> WORK TO BE COMPLETED
All records shown below should be given again, character for character.

Records from a data collection:
┄┄┄┄┄┄┄┄┄┄┄┄┄┄┄┄┄┄┄┄

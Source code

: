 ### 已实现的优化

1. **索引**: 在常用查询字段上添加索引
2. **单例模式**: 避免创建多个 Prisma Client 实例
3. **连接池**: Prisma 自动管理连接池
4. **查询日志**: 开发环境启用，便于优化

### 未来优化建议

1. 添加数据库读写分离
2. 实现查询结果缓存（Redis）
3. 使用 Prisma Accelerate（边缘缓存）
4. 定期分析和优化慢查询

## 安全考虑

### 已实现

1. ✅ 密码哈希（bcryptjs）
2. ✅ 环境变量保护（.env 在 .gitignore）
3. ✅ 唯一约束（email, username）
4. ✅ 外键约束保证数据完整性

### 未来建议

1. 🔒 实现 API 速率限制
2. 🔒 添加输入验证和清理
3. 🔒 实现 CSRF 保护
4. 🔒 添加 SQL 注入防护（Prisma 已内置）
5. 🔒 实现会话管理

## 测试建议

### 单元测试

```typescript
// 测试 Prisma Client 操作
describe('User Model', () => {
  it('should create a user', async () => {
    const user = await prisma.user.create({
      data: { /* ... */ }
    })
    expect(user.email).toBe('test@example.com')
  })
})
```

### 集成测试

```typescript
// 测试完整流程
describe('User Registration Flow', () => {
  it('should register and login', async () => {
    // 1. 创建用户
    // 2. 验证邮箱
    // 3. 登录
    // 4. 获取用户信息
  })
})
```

┄┄┄┄┄┄┄┄┄┄┄┄┄┄┄┄┄┄┄┄

> SOLUTION
Source code

: ### 已实现的优化

1. **索引**: 在常用查询字段上添加索引
2. **单例模式**: 避免创建多个 Prisma Client 实例
3. **连接池**: Prisma 自动管理连接池
4. **查询日志**: 开发环境启用，便于优化

### 未来优化建议

1. 添加数据库读写分离
2. 实现查询结果缓存（Redis）
3. 使用 Prisma Accelerate（边缘缓存）
4. 定期分析和优化慢查询

## 安全考虑

### 已实现

1. ✅ 密码哈希（bcryptjs）
2. ✅ 环境变量保护（.env 在 .gitignore）
3. ✅ 唯一约束（email, username）
4. ✅ 外键约束保证数据完整性

### 未来建议

1. 🔒 实现 API 速率限制
2. 🔒 添加输入验证和清理
3. 🔒 实现 CSRF 保护
4. 🔒 添加 SQL 注入防护（Prisma 已内置）
5. 🔒 实现会话管理

## 测试建议

### 单元测试

```typescript
// 测试 Prisma Client 操作
describe('User Model', () => {
  it('should create a user', async () => {
    const user = await prisma.user.create({
      data: { /* ... */ }
    })
    expect(user.email).toBe('test@example.com')
  })
})
```

### 集成测试

```typescript
// 测试完整流程
describe('User Registration Flow', () => {
  it('should register and login', async () => {
    // 1. 创建用户
    // 2. 验证邮箱
    // 3. 登录
    // 4. 获取用户信息
  })
})
```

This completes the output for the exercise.